Exercise:
Below are some records; output exactly the lines from the line with "(P,\,\fb_1),\;(P,\,\fb_2)" to the line with "punto la cui", both ends kept, and nothing more.

Input records:
╔══
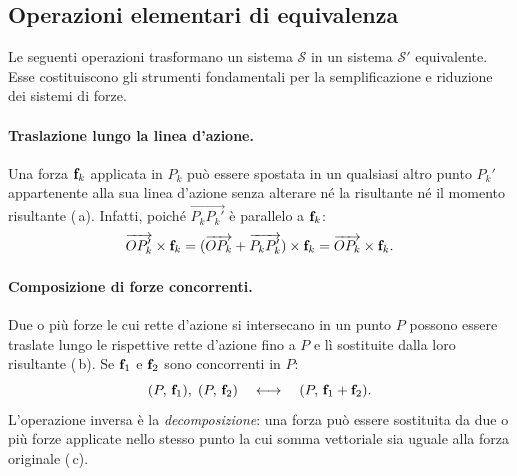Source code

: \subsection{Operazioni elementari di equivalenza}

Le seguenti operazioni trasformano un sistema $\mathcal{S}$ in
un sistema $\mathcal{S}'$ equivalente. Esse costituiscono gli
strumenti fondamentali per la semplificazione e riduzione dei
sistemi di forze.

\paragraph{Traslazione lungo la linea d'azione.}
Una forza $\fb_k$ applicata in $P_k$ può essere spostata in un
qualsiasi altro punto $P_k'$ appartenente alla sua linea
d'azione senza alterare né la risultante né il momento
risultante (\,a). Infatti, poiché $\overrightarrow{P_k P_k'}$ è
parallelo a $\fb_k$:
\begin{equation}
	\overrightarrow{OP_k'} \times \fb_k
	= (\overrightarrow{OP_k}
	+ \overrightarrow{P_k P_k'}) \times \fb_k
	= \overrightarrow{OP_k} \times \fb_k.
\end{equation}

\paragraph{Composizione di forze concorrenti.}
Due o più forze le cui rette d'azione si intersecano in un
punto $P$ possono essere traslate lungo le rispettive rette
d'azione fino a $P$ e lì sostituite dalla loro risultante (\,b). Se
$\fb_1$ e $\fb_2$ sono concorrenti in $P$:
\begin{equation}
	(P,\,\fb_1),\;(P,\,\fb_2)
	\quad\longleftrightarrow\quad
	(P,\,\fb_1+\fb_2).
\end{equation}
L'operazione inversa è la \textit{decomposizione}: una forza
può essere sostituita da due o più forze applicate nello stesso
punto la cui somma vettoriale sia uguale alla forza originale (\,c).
╚══
╔══
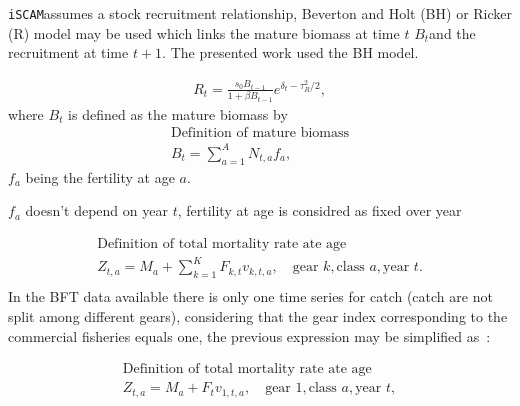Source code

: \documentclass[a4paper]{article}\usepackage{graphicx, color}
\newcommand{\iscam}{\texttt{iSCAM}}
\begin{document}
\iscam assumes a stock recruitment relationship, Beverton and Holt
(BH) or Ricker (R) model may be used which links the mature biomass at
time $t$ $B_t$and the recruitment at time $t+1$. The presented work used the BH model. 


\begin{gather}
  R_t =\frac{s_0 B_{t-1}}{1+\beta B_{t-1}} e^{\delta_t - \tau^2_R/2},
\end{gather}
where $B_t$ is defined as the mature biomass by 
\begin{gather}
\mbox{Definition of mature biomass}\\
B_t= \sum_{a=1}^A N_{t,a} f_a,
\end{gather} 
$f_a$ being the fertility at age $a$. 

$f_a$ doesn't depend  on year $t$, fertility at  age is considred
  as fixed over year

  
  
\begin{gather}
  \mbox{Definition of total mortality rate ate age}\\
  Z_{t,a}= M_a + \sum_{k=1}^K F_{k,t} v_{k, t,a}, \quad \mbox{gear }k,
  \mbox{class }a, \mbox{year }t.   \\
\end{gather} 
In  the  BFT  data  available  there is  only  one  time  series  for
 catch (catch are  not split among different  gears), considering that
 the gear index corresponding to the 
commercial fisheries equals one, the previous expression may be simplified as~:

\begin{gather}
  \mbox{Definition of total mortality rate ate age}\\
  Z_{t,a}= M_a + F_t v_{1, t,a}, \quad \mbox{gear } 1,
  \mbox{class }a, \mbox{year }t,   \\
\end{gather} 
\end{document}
╚══
Result of the exercise:
	(P,\,\fb_1),\;(P,\,\fb_2)
	\quad\longleftrightarrow\quad
	(P,\,\fb_1+\fb_2).
\end{equation}
L'operazione inversa è la \textit{decomposizione}: una forza
può essere sostituita da due o più forze applicate nello stesso
punto la cui somma vettoriale sia uguale alla forza originale (\,c).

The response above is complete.